22 And now, behold, I am going to Jerusalem, constrained by the Spirit, not knowing what will happen to me there, 23 except that the Holy Spirit testifies to me in every city that imprisonment and afflictions await me. 24 But I do not account my life of any value nor as precious to myself, if only I may finish my course and the ministry that I received from the Lord Jesus, to testify to the gospel of the grace of God (Acts 20:22-24).4 And having sought out the disciples, we stayed there for seven days. And through the Spirit they were telling Paul not to go on to Jerusalem (Acts 21:4).10 While we were staying for many days, a prophet named Agabus came down from Judea. 11 And coming to us, he took Paul's belt and bound his own feet and hands and said, “Thus says the Holy Spirit, ‘This is how the Jews at Jerusalem will bind the man who owns this belt and deliver him into the hands of the Gentiles.’” 12 When we heard this, we and the people there urged him not to go up to Jerusalem. 13 Then Paul answered, “What are you doing, weeping and breaking my heart? For I am ready not only to be imprisoned but even to die in Jerusalem for the name of the Lord Jesus.” 14 And since he would not be persuaded, we ceased and said, “Let the will of the Lord be done” (Acts 21:10-14).

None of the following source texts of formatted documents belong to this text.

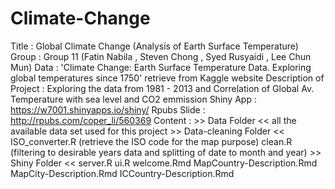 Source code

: # Climate-Change
Title : Global Climate Change (Analysis of Earth Surface Temperature)
Group : Group 11 (Fatin Nabila , Steven Chong , Syed Rusyaidi , Lee Chun Mun)
Data  : 'Climate Change: Earth Surface Temperature Data. Exploring global temperatures
         since 1750' retrieve from Kaggle website
Description of Project : Exploring the data from 1981 - 2013 and Correlation of Global Av. Temperature with sea level and CO2 emmission
Shiny App : https://w7001.shinyapps.io/shiny/
Rpubs Slide : http://rpubs.com/coper_li/560369
Content : >> Data Folder <<
             all the available data set used for this project
          >> Data-cleaning Folder <<
             ISO_converter.R (retrieve the ISO code for the map purpose)
             clean.R (filtering to desirable years data and splitting of date to month and year)
          >> Shiny Folder <<
             server.R
             ui.R 
             welcome.Rmd
             MapCountry-Description.Rmd
             MapCity-Description.Rmd
             ICCountry-Description.Rmd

This invites a variety of differing explanations. Let’s run through the possibilities:
1) The Christian prophets sincerely imagined that the Spirit revealed this to them, but they were deluded.
Given the narrative viewpoint, I think that’s unlikely:
i) Luke takes a favorable view of Christian prophecy. Throughout Acts, he gives us illustrations of how Joel’s prophecy fulfilled.
ii) They receive the same ostensible revelation as Paul. The content is basically the same. It’s corroborative. A confirmation of what Paul himself was told.
iii) This has multiple-attestation. Two different parties (Agabus and the “disciples”) claim to receive the same revelation. They are independent of each other. Seems improbable that two different parties would mistakenly receive the same revelation.
iv) Also, the contention that Agabus bungled the details strikes me as wooden. Agabus is speaking in shorthand.
2) The Spirit did, indeed, reveal something to the Christian prophets, but they drew the wrong inference.
3) The Spirit revealed something to them, and they drew the right inference. They were right and Paul was wrong.
i) Since Paul isn’t sinless, it’s possible that he pigheadedly flouted the warning, heedless of the consequences. However, I don’t think that’s the best overall interpretation.
ii) Paul is determined to pursue this course of action because he’s convinced that the Holy Spirit has obliged him to do so (Acts 19:21; 20:22). Hence, Paul is obedient to God’s directive, as he understands it.
iii) It’s inconsistent with apostolic inspiration to suppose an apostle mistakenly thought God was speaking to him, or mistook what God was telling him to do.
4) God was giving Paul a choice.
i) This assumes the warning was a deterrent. That the Holy Spirit issued this warning to give Paul an out. Informed consent.
If so, that raises the question of whether the prophecy refers to the actual future or a hypothetical future. How Paul responds to the prophecy will, itself, factor into the future outcome. He might take it as a warning not to proceed any further. In which case an alternate future will eventuate.
From a Reformed standpoint, whichever fork in the road Paul took would be predestined.
ii) However, I doubt that explanation. I think the Holy Spirit is warning Paul, not to deter or dissuade him, or even to give him a choice, but to prepare him for the coming ordeal. To be forearmed. The prediction tells him what to expect, not what to do. He’s foretold the consequences, not to duck the consequences, but to brace himself for the consequences.
5) Both sides were right. It was permissible for Paul to forge ahead, but it was equally permissible for him to change course. There can be more than one morally permissible course of action. Everything doesn’t boil down to a choice between right and wrong.
I think that explanation is valid in the abstract, but in the concrete context I think the narrator has led us to believe, by the programmatic statement in Acts 20:22-24 (cf. 19:21), that it was God’s will for Paul pursue that path.